As markets anticipate events, the forward priced option volatility changes, hence as forward price changes, this “skew” in pricing is measured in this XVI.
The XVI value works as an inverse observation to the underlying market.
Comments from last week: The XVI value is expected to rise this week as forward protective risk is again priced in.
A continuing Uptrend, the strong expanding range breakout above the March 2014 high at 104 is significant. In the short term a retest of 104 may take place and should be monitored for support.
The Relative Strength has turned higher in line with price movements and should now be monitored for further strength as the current reading over the key 70 level should move higher, a further reading above the 70 level would indicate very strong positive price momentum. The chart should now be monitored for a Bearish divergence signal should the RSI move below the 70 level on higher prices.

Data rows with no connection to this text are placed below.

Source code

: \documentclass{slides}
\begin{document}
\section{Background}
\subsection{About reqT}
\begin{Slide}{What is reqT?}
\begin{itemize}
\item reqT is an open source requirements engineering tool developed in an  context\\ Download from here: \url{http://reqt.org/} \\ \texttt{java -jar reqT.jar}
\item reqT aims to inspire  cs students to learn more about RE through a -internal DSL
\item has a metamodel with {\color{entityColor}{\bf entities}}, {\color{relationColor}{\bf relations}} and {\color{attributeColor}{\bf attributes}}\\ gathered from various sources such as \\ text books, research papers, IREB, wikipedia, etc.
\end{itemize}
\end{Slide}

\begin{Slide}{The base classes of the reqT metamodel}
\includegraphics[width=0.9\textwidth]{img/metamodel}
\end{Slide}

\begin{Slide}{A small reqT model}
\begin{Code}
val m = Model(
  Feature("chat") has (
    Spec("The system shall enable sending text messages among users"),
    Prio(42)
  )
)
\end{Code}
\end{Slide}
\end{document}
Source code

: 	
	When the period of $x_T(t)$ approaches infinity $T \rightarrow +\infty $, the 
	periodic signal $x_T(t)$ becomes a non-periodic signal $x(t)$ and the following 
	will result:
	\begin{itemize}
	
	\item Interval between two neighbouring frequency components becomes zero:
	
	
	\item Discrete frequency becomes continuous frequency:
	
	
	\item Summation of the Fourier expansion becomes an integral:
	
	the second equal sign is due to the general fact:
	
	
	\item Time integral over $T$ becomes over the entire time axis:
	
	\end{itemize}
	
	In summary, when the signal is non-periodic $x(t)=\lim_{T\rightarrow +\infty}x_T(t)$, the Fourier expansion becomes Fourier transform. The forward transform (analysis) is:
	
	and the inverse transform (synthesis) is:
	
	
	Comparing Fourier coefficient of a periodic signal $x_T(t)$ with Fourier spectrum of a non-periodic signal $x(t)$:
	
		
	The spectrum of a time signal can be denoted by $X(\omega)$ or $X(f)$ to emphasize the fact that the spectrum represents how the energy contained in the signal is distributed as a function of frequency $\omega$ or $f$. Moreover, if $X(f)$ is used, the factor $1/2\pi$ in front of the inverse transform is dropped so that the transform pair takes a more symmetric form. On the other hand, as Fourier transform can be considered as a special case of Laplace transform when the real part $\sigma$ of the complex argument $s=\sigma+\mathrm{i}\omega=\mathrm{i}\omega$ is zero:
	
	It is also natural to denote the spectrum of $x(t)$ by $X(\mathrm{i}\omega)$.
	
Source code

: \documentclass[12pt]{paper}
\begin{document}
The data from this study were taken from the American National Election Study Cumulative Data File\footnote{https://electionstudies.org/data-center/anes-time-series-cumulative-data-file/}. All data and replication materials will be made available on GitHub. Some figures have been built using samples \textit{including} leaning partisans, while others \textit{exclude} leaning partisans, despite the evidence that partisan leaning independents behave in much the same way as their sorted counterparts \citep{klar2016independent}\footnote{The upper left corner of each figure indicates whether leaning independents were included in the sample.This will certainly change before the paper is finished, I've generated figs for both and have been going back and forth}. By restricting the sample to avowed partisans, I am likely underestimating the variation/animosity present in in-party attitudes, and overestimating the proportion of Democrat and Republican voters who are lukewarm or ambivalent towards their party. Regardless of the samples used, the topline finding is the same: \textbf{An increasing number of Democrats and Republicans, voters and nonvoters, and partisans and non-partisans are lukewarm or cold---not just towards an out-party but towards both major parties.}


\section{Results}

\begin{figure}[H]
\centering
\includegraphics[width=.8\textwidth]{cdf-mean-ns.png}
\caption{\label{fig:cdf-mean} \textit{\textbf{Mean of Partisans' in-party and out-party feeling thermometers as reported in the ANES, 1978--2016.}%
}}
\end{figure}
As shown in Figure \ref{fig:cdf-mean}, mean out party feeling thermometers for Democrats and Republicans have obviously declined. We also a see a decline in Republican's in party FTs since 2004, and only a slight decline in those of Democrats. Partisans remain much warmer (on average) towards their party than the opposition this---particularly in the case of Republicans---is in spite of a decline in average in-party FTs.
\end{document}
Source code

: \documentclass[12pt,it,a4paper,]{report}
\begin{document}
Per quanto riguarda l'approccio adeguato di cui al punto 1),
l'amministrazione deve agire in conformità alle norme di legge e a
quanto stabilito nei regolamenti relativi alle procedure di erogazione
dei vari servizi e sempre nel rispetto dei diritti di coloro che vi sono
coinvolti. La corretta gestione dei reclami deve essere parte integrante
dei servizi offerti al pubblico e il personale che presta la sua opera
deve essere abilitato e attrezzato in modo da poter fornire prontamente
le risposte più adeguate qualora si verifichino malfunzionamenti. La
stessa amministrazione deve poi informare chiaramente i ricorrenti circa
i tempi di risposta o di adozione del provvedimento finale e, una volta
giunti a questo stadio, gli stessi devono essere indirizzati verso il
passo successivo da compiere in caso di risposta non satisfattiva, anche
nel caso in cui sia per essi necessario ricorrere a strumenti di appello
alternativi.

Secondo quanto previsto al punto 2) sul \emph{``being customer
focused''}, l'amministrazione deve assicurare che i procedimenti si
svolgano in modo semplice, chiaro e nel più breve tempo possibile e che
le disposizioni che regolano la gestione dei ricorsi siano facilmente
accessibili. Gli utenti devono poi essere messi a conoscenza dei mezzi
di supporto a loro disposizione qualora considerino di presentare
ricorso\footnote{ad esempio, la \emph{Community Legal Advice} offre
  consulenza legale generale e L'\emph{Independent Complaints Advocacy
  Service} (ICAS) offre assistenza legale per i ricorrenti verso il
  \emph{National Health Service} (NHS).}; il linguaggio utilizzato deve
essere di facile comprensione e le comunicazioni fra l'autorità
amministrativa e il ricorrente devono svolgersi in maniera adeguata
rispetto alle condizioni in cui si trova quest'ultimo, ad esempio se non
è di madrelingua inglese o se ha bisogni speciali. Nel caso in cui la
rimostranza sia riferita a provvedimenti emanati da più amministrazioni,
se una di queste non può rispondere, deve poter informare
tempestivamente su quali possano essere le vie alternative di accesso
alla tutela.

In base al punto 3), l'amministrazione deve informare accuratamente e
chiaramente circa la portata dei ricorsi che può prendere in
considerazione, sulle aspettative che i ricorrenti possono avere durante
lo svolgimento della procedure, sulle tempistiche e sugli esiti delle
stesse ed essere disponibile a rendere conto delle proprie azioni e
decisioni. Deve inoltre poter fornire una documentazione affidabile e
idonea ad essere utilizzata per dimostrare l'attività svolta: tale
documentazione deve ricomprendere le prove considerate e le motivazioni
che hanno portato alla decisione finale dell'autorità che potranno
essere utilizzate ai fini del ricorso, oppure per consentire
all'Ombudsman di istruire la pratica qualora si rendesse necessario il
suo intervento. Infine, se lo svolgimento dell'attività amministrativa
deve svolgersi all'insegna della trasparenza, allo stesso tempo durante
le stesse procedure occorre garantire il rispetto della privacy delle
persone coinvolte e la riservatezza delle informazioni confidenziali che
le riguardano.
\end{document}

Comments from last week: The USD Index value has moved to a 10 year high, an expectation of consolidation between 103 and 104 before a move higher. The USD Index remains in a well-defined Primary UP trend that should see support remain at 103 to maintain a bullish view. A close below this level would indicate a short-term top in place.
The close above the $107.73 level is an important event for the Oil bulls. This will be the level in play this week, continued closes over this level will set up a very bullish outlook for closes over the $116.60 level to confirm the current Primary UP trend. The ultimate key level to hold is $94.0. A close below this level would see substantial selling back to the $80 level.
The current price reversal has produced a second higher low in the RSI, the Indicator remains above the key 50 level, a signal of positive price momentum. This will again be monitored for a swing below this key level. The Relative Strength crossing and remaining below the 50 level is regarded as a Bearish indicator.
Comments from last week: Solid consolidation above the $94.00 level sets up Oil to retest the highs over $116.60 resistance following this week’s closing price over $107.73. The WTI contract remains within a Primary UP trend.